**Materials provided**
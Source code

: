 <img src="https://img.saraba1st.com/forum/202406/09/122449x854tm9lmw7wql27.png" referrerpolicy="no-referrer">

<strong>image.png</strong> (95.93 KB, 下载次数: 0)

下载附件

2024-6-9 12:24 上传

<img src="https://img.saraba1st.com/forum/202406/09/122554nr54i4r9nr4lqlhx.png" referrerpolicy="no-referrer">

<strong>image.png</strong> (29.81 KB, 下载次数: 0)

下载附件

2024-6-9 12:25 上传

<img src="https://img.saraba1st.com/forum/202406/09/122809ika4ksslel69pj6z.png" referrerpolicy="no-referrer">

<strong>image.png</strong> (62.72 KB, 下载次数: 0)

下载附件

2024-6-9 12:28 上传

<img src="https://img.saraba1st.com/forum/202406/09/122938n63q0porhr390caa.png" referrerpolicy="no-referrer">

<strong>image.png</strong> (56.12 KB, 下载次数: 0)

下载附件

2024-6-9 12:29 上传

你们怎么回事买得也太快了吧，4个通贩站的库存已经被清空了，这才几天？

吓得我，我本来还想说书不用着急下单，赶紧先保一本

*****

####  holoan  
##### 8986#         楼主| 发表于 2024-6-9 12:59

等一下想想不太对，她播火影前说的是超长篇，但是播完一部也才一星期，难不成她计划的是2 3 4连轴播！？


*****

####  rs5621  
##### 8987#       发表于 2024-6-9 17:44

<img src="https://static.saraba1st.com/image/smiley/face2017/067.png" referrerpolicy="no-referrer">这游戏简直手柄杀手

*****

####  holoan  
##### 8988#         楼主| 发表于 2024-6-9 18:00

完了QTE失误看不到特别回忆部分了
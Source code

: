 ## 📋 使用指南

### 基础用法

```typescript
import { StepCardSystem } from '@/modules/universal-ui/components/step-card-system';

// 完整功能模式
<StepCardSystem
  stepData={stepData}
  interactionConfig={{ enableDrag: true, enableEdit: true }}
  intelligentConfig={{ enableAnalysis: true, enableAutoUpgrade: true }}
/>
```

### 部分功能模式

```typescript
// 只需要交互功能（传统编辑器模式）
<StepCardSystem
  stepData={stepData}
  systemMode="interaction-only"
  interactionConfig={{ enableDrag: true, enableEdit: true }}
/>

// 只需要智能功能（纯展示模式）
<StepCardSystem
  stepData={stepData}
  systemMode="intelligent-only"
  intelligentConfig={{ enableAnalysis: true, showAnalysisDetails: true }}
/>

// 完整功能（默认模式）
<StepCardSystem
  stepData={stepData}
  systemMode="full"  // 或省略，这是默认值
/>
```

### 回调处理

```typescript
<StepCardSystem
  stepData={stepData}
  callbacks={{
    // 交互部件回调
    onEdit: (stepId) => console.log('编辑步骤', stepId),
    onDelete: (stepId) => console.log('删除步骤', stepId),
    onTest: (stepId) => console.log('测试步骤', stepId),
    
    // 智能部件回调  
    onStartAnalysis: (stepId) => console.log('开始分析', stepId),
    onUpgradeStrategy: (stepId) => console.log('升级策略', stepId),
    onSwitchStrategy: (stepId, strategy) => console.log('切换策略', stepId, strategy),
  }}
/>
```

**Work instruction**
Return exactly the lines that run from the top of the listing above to the line containing "2024-6-9 12:25 上传", please, keeping both end lines and leaving out everything else.

**Solution to this problem**
Source code

: <img src="https://img.saraba1st.com/forum/202406/09/122449x854tm9lmw7wql27.png" referrerpolicy="no-referrer">

<strong>image.png</strong> (95.93 KB, 下载次数: 0)

下载附件

2024-6-9 12:24 上传

<img src="https://img.saraba1st.com/forum/202406/09/122554nr54i4r9nr4lqlhx.png" referrerpolicy="no-referrer">

<strong>image.png</strong> (29.81 KB, 下载次数: 0)

下载附件

2024-6-9 12:25 上传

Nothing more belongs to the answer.